Stored records
---------------

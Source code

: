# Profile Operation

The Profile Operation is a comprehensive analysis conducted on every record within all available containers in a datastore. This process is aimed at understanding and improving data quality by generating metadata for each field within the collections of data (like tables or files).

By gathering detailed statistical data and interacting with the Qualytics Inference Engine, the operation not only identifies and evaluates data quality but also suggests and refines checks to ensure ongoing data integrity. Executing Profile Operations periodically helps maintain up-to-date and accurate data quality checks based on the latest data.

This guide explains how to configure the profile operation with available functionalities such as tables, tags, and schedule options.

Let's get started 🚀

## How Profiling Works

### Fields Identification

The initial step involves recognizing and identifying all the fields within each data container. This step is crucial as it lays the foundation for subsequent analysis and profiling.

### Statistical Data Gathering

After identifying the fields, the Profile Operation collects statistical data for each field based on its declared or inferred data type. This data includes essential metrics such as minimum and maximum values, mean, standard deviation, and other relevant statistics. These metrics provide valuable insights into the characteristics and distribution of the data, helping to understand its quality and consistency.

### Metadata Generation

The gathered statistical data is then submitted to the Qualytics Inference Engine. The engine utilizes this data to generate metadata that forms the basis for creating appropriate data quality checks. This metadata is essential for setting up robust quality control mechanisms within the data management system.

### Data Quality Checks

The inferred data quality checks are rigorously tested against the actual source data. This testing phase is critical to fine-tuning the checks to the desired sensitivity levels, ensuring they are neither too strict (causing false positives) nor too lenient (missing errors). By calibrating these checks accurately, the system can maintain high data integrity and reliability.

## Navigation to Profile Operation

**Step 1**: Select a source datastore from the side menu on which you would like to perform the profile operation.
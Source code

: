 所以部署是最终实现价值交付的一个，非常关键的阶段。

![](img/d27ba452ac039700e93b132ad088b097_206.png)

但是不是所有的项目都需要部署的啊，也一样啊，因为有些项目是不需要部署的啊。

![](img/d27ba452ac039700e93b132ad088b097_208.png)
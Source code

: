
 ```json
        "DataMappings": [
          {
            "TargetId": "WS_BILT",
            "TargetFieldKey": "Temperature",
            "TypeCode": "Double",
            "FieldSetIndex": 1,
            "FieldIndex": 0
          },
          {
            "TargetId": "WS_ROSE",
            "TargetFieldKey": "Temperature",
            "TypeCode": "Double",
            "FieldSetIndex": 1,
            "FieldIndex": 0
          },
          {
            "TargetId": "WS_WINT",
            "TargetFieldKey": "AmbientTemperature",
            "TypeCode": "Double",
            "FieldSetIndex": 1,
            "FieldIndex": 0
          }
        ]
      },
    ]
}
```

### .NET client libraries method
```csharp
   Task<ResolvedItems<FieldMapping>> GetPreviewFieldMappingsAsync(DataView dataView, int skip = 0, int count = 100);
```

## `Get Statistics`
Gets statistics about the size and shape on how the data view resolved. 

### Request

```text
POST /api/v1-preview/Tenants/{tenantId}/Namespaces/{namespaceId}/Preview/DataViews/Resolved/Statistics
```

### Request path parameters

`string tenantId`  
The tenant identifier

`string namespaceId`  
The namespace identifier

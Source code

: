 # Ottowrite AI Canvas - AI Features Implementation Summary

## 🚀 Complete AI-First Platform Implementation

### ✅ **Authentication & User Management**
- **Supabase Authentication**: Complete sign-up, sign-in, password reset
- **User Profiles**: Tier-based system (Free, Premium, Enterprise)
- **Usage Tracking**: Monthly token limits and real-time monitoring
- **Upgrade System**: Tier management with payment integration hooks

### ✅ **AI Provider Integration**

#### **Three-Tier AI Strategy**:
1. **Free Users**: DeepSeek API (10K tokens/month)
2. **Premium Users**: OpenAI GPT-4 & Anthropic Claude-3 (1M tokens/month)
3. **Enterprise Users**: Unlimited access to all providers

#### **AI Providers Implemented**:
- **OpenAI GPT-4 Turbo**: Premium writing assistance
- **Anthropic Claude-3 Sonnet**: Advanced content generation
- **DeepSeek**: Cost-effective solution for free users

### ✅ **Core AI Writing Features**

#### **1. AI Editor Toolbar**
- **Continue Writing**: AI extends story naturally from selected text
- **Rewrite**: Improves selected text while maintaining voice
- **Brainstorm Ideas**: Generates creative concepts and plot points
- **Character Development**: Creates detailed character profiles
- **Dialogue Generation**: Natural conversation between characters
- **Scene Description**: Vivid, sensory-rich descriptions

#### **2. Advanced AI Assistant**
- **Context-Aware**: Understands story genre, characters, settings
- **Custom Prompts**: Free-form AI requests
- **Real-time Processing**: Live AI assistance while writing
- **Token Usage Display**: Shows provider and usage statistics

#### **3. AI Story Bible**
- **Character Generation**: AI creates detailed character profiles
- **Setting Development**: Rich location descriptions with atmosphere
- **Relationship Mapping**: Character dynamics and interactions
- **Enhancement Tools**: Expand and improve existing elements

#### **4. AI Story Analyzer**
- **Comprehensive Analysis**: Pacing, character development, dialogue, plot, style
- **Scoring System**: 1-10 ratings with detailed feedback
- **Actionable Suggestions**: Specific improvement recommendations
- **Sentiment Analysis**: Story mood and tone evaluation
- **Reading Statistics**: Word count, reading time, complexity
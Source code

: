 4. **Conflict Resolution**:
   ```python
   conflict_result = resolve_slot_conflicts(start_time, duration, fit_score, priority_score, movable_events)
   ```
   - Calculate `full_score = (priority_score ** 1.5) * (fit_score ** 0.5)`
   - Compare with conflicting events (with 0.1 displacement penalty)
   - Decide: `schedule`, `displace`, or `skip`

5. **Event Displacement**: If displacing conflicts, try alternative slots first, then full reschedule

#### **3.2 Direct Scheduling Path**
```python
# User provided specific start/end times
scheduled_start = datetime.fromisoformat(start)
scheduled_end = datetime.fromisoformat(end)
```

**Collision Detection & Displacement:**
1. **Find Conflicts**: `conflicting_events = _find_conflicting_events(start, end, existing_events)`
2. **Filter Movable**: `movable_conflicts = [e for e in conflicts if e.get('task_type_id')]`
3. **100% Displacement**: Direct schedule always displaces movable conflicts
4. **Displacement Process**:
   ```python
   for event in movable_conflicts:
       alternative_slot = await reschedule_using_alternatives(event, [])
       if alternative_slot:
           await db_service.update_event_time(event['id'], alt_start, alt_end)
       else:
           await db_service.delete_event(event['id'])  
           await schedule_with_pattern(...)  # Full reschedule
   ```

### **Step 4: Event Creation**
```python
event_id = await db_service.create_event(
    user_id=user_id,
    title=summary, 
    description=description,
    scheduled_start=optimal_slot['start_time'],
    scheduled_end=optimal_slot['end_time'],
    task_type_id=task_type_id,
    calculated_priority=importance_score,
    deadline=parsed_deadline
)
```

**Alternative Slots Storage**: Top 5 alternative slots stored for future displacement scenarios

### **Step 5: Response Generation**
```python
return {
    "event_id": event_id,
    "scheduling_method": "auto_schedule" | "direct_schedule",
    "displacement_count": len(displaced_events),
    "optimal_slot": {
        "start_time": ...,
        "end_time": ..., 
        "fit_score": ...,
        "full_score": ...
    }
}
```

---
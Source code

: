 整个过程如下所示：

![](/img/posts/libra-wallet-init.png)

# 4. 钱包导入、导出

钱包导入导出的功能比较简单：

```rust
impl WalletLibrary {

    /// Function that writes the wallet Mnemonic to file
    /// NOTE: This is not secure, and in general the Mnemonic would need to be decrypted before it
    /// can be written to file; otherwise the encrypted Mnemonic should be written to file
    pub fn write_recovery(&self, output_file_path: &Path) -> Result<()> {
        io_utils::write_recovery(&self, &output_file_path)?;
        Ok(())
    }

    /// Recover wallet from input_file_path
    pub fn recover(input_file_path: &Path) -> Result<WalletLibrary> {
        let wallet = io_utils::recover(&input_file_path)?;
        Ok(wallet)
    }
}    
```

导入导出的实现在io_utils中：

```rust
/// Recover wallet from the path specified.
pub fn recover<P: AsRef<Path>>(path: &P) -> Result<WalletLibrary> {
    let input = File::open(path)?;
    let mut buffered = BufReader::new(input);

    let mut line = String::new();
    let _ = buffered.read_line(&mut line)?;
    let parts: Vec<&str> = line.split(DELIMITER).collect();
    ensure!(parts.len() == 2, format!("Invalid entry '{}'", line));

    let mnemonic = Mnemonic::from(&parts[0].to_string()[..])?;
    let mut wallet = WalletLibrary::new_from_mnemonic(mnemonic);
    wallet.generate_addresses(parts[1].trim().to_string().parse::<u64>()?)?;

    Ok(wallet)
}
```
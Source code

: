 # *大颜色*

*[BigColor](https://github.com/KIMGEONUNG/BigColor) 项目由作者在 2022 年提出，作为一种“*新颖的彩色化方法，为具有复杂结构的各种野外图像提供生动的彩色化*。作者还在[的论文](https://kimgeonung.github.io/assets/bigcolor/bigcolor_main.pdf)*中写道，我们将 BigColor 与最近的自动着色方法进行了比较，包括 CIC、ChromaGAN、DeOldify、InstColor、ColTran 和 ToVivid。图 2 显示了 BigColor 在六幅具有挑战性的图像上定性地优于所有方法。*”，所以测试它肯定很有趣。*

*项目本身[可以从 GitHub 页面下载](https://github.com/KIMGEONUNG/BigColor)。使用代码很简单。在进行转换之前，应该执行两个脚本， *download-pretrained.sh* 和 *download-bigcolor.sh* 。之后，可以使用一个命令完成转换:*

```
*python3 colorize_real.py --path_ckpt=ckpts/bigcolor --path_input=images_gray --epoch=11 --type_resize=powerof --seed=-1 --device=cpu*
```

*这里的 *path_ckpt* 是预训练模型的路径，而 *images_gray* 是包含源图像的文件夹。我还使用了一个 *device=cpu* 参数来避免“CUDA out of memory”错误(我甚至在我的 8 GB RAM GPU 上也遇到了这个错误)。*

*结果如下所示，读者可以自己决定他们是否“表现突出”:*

---------------

### Exercise
Whenever the string "datastore" shows up in a line of the entries, copy that line.

### Answer to this exercise
The Profile Operation is a comprehensive analysis conducted on every record within all available containers in a datastore. This process is aimed at understanding and improving data quality by generating metadata for each field within the collections of data (like tables or files).
**Step 1**: Select a source datastore from the side menu on which you would like to perform the profile operation.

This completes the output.